## [Rendered images with source text]
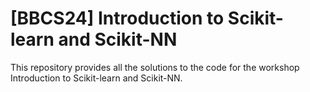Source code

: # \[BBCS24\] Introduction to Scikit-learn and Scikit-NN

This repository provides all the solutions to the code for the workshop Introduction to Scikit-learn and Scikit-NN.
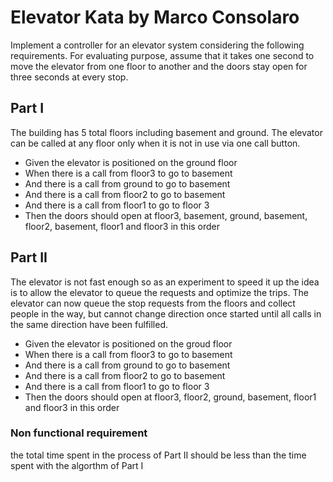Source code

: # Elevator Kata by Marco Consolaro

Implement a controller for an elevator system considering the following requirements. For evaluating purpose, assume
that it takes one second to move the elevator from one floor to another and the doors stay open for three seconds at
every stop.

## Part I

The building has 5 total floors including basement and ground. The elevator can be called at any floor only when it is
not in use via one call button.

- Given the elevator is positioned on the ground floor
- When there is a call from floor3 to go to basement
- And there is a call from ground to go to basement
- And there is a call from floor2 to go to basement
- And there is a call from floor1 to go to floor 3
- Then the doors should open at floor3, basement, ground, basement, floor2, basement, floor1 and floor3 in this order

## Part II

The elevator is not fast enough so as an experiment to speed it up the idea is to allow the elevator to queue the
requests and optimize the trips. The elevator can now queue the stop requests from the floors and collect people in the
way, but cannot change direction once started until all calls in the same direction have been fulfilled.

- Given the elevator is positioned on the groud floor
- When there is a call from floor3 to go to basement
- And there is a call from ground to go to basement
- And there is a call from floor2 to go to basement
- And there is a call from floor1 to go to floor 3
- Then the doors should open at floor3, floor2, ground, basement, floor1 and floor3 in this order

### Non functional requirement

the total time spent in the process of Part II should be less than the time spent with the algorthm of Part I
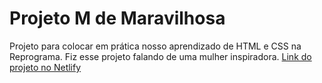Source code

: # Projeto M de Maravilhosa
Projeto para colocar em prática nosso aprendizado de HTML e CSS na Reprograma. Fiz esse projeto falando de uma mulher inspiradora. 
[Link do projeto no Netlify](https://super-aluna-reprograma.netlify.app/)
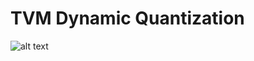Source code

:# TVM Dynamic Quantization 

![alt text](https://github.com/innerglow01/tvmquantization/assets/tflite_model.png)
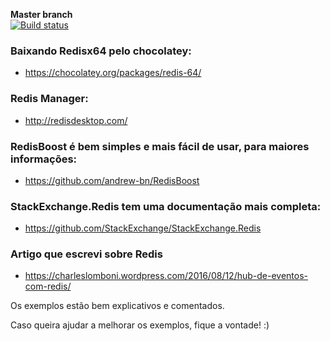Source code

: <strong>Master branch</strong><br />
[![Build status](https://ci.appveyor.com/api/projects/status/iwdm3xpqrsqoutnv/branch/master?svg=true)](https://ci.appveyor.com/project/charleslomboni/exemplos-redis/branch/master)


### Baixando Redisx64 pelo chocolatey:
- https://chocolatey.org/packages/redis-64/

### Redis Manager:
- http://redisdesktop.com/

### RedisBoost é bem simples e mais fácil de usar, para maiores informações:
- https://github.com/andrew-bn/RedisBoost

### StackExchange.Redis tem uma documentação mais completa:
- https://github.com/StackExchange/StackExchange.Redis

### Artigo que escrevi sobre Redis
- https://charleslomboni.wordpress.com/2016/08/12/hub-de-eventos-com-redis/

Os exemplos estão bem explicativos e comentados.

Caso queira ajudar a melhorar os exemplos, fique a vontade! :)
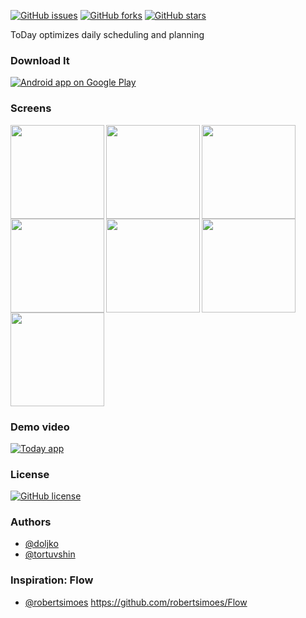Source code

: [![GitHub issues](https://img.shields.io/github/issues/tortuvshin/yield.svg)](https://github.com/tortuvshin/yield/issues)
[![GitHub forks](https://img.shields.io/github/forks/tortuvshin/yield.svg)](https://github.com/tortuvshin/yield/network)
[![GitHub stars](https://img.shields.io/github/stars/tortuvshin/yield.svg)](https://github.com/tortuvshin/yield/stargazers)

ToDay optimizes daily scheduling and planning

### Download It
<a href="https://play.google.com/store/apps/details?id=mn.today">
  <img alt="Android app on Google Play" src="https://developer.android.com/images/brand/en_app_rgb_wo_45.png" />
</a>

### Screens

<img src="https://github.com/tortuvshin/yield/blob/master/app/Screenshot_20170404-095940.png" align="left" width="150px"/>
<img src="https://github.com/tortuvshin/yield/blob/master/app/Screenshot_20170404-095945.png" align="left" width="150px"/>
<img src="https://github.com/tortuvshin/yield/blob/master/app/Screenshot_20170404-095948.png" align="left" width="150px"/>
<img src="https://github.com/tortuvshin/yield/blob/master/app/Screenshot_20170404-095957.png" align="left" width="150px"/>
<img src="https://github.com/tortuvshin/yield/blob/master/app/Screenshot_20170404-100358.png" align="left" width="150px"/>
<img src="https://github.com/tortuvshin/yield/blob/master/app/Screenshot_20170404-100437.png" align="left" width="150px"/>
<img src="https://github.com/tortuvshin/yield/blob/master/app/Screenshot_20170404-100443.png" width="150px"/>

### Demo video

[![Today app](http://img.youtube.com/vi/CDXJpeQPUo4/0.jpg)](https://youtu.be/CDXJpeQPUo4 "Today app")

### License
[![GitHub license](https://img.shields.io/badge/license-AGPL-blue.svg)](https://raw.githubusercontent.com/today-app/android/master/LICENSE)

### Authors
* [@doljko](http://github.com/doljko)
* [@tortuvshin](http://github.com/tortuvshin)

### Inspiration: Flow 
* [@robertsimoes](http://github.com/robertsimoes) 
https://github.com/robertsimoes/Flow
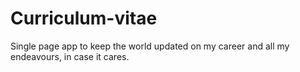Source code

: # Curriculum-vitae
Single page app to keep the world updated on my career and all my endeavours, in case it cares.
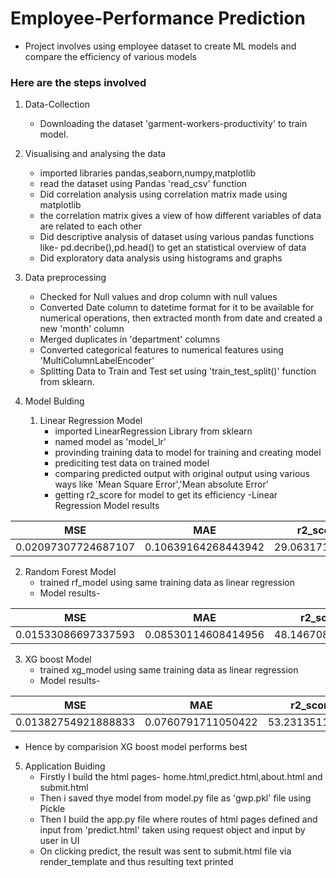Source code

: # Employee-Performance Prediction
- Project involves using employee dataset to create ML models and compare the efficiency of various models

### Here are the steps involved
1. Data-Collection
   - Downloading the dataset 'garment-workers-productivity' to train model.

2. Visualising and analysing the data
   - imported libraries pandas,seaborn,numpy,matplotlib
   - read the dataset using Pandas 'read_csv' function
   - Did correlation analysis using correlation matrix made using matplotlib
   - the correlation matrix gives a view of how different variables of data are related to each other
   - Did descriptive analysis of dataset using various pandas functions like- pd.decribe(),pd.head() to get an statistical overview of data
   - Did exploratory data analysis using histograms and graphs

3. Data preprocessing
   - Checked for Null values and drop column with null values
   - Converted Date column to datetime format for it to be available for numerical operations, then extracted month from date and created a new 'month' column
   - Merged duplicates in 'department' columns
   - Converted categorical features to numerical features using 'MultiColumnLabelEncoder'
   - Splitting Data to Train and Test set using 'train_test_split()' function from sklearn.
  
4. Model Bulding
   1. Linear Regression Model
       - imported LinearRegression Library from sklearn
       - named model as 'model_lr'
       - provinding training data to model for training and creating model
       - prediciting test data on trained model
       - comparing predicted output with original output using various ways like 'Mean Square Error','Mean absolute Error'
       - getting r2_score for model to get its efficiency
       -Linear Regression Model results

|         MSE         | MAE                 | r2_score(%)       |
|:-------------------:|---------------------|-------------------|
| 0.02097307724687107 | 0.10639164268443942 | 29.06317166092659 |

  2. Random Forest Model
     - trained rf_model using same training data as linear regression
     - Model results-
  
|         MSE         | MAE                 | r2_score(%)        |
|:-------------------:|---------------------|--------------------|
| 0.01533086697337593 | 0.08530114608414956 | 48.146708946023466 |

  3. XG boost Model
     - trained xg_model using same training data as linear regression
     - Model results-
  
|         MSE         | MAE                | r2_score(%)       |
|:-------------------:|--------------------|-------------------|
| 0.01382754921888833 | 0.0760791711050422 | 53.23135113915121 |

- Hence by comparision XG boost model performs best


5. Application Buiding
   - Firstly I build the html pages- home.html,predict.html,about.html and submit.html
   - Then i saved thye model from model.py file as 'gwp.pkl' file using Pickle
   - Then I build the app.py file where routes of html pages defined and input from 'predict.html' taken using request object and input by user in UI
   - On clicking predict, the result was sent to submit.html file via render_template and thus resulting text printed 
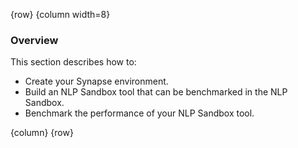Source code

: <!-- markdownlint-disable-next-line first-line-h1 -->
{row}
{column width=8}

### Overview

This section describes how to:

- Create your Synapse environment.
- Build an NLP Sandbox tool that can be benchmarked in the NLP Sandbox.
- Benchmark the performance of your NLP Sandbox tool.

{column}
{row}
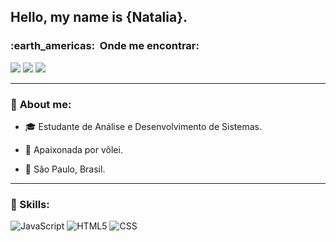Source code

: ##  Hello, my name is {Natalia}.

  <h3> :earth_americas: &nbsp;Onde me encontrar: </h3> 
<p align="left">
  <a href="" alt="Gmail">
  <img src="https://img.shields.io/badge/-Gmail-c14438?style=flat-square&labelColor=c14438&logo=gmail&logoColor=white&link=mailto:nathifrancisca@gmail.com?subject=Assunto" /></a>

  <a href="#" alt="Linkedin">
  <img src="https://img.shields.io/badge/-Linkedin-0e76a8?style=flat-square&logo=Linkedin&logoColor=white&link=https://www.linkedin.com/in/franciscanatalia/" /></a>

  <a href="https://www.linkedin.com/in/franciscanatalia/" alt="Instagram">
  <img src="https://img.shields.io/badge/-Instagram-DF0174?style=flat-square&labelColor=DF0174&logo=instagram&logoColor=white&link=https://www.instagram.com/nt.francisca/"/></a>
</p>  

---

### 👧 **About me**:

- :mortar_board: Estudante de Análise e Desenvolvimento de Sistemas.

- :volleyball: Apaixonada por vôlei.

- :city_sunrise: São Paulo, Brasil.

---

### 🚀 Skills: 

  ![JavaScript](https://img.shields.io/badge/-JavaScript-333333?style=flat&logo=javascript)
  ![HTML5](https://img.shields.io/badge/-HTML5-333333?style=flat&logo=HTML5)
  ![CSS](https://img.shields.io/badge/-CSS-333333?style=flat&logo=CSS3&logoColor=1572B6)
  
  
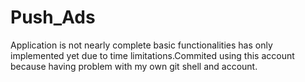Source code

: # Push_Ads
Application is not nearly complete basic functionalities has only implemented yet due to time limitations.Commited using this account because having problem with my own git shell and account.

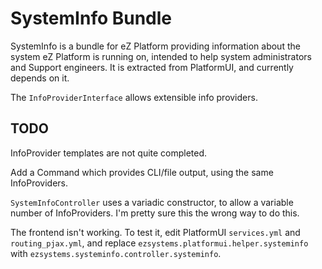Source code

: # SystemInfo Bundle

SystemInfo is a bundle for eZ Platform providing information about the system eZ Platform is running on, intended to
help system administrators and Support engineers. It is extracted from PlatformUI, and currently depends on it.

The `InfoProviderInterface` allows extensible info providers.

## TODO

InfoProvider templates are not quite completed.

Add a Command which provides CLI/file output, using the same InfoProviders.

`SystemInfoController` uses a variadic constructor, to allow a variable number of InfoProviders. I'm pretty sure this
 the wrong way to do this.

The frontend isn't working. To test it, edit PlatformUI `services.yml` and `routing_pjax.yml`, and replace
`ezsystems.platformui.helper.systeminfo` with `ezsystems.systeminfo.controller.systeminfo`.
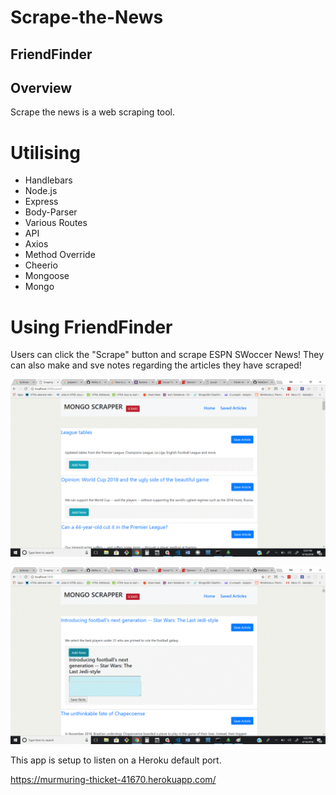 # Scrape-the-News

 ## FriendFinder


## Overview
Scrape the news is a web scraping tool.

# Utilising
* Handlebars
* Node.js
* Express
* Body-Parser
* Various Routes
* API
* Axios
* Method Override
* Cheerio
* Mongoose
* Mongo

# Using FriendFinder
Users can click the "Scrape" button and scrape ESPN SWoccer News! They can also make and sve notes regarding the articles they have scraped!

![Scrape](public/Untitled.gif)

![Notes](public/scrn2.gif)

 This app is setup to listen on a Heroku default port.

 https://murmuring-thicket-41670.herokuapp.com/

## [Task requirements]
Using the data above, transcribe the lines that run from the line with "- Did correlation" to the line with "- prediciting test", both ends kept, and output nothing else.

## [Task output]
   - Did correlation analysis using correlation matrix made using matplotlib
   - the correlation matrix gives a view of how different variables of data are related to each other
   - Did descriptive analysis of dataset using various pandas functions like- pd.decribe(),pd.head() to get an statistical overview of data
   - Did exploratory data analysis using histograms and graphs

3. Data preprocessing
   - Checked for Null values and drop column with null values
   - Converted Date column to datetime format for it to be available for numerical operations, then extracted month from date and created a new 'month' column
   - Merged duplicates in 'department' columns
   - Converted categorical features to numerical features using 'MultiColumnLabelEncoder'
   - Splitting Data to Train and Test set using 'train_test_split()' function from sklearn.
  
4. Model Bulding
   1. Linear Regression Model
       - imported LinearRegression Library from sklearn
       - named model as 'model_lr'
       - provinding training data to model for training and creating model
       - prediciting test data on trained model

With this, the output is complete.